Muitos de nós guardamos lembranças de entes queridos que morreram, e novas pesquisas sugerem que esse hábito é profundamente humano – e tem milhares de anos.
O estudo recém-publicado sobre este assunto enfoca ‘objetos deliberadamente depositados’ ou ‘coisas problemáticas’ – itens desenterrados por arqueólogos que normalmente não estariam lá, mas foram deliberadamente colocados, como pertences colocados em uma tumba, por exemplo.
A arqueóloga Lindsey Büster, da Universidade de York, no Reino Unido, argumenta que algumas dessas “coisas problemáticas” podem ser lembranças guardadas como lembretes de pessoas que já faleceram – e que artefatos arqueológicos muitas vezes teriam valor emocional associado a eles que nós não pense o suficiente hoje.
“Meu trabalho usa a arqueologia para abrir discussões sobre morte, morrer e luto na sociedade contemporânea, demonstrando que mesmo os objetos mais mundanos podem assumir um significado especial se se tornarem lembretes tangíveis de entes queridos que não estão mais fisicamente conosco”, diz Büster.
Como um estudo de caso, a pesquisa aponta para o assentamento do forte escocês da Idade do Ferro de Broxmouth (640 aC a 210 dC). Aqui, itens do dia a dia, incluindo quernstones (para moer grãos) e colheres de osso, foram encontrados embutidos em paredes de edifícios – e provavelmente foram colocados ali deliberadamente.
Esses objetos aparentemente armazenados em cache não são incomuns, e Büster sugere que as pessoas da época podem ter relutado em jogá-los fora por causa da ligação que tinham com alguém que havia morrido. Hoje, mesmo os itens mais mundanos podem assumir um significado especial após um luto.
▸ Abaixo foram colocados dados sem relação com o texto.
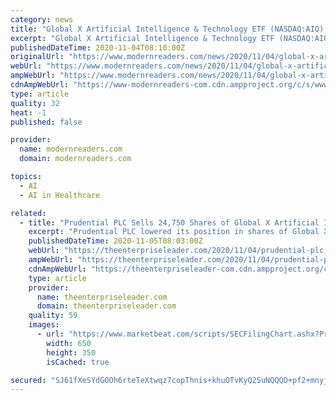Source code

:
 ```yaml
---
category: news
title: "Global X Artificial Intelligence & Technology ETF (NASDAQ:AIQ) Shares Cross Above 200-Day Moving Average of $21.47"
excerpt: "Global X Artificial Intelligence & Technology ETF (NASDAQ:AIQ) shares passed above its two hundred day moving average during trading on Tuesday . The stock has a two hundred day moving average of $21."
publishedDateTime: 2020-11-04T08:10:00Z
originalUrl: "https://www.modernreaders.com/news/2020/11/04/global-x-artificial-intelligence-technology-etf-nasdaqaiq-shares-cross-above-200-day-moving-average-of-21-47.html"
webUrl: "https://www.modernreaders.com/news/2020/11/04/global-x-artificial-intelligence-technology-etf-nasdaqaiq-shares-cross-above-200-day-moving-average-of-21-47.html"
ampWebUrl: "https://www.modernreaders.com/news/2020/11/04/global-x-artificial-intelligence-technology-etf-nasdaqaiq-shares-cross-above-200-day-moving-average-of-21-47.html/amp"
cdnAmpWebUrl: "https://www-modernreaders-com.cdn.ampproject.org/c/s/www.modernreaders.com/news/2020/11/04/global-x-artificial-intelligence-technology-etf-nasdaqaiq-shares-cross-above-200-day-moving-average-of-21-47.html/amp"
type: article
quality: 32
heat: -1
published: false

provider:
  name: modernreaders.com
  domain: modernreaders.com

topics:
  - AI
  - AI in Healthcare

related:
  - title: "Prudential PLC Sells 24,750 Shares of Global X Artificial Intelligence & Technology ETF (NASDAQ:AIQ)"
    excerpt: "Prudential PLC lowered its position in shares of Global X Artificial Intelligence & Technology ETF (NASDAQ:AIQ) by 5.2% during the third quarter, according to the company in its most recent disclosure with the Securities and Exchange Commission."
    publishedDateTime: 2020-11-05T08:03:00Z
    webUrl: "https://theenterpriseleader.com/2020/11/04/prudential-plc-sells-24750-shares-of-global-x-artificial-intelligence-technology-etf-nasdaqaiq.html"
    ampWebUrl: "https://theenterpriseleader.com/2020/11/04/prudential-plc-sells-24750-shares-of-global-x-artificial-intelligence-technology-etf-nasdaqaiq.html/amp"
    cdnAmpWebUrl: "https://theenterpriseleader-com.cdn.ampproject.org/c/s/theenterpriseleader.com/2020/11/04/prudential-plc-sells-24750-shares-of-global-x-artificial-intelligence-technology-etf-nasdaqaiq.html/amp"
    type: article
    provider:
      name: theenterpriseleader.com
      domain: theenterpriseleader.com
    quality: 59
    images:
      - url: "https://www.marketbeat.com/scripts/SECFilingChart.ashx?Prefix=NASDAQ&Symbol=AIQ"
        width: 650
        height: 350
        isCached: true

secured: "SJ61fXeSYdGOOh6rteTeXtwqz7copThnis+khuOTvKyQ2SuNQQQD+pf2+mnyjAiFvReKCy6M4VDZizzTvxAsm3EOknOJRQZcTl9xv+eMQHOGiA5VtRYZ4Tu1DXj9MAw2sFp/9CfiC6zawceKGKSOo4JFUi9//8lpS8/Ky1V/hv6eQwzWubSrAB6bHpWUcVe7CNa5lx2TXse4z8ib+BFHZ8eJOX6AxbdvidLBpwV17kOyK6mS+7RgX17aTo19Nq/WUgko8u2CSQlOn3BpNh8MziL6HUMDHlVLzmbn1n+l/ULlVK7P1JsyM19wweHT6PNoaHASB0NY0lGG58WXZmijZqW7qx3AhCJnG8liCIy1J/I=;wYo/s5KczV8/10NeP/DuXQ=="
---
```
Objetos que não são mais úteis ou desejados, mas que têm valor sentimental e, portanto, são emocionalmente difíceis de jogar fora, podem ser responsáveis por muito mais itens descobertos em escavações arqueológicas do que se pensava anteriormente, de acordo com o estudo.
“É importante reconhecer a força emocional bruta que os objetos do dia-a-dia podem adquirir em determinados momentos e lugares”, diz Büster.
“Os arqueólogos tendem a se concentrar no alto valor material ou na quantidade de objetos recuperados e os interpretam como depositados para custódia ou como presentes aos deuses.”
No exemplo da Idade do Ferro na Grã-Bretanha, onde o enterro de corpos não era comum, incorporar objetos associados aos mortos em prédios e outros locais e depósitos pode muito bem ter sido uma forma de criar sepulturas “invisíveis”, diz Büster.
Para pelo menos algumas das moradias em Broxmouth, parece que o depósito de objetos nas paredes funcionou como uma forma de homenagem às pessoas que já moravam lá – embora seja difícil saber com certeza pelas evidências que temos.
Embora a dor e o luto sejam tratados de forma diferente por sociedades diferentes, Büster apresenta a ideia de que ver alguns objetos como lembranças de entes queridos perdidos pode ser uma maneira útil de visualizar partes do registro arqueológico.
“Os arqueólogos tendem a advertir contra o transplante de emoções modernas para sociedades passadas, mas eu sugiro que a universalidade de certas emoções permite a extrapolação de experiências modernas para o passado, mesmo que as especificidades variem”, diz Büster.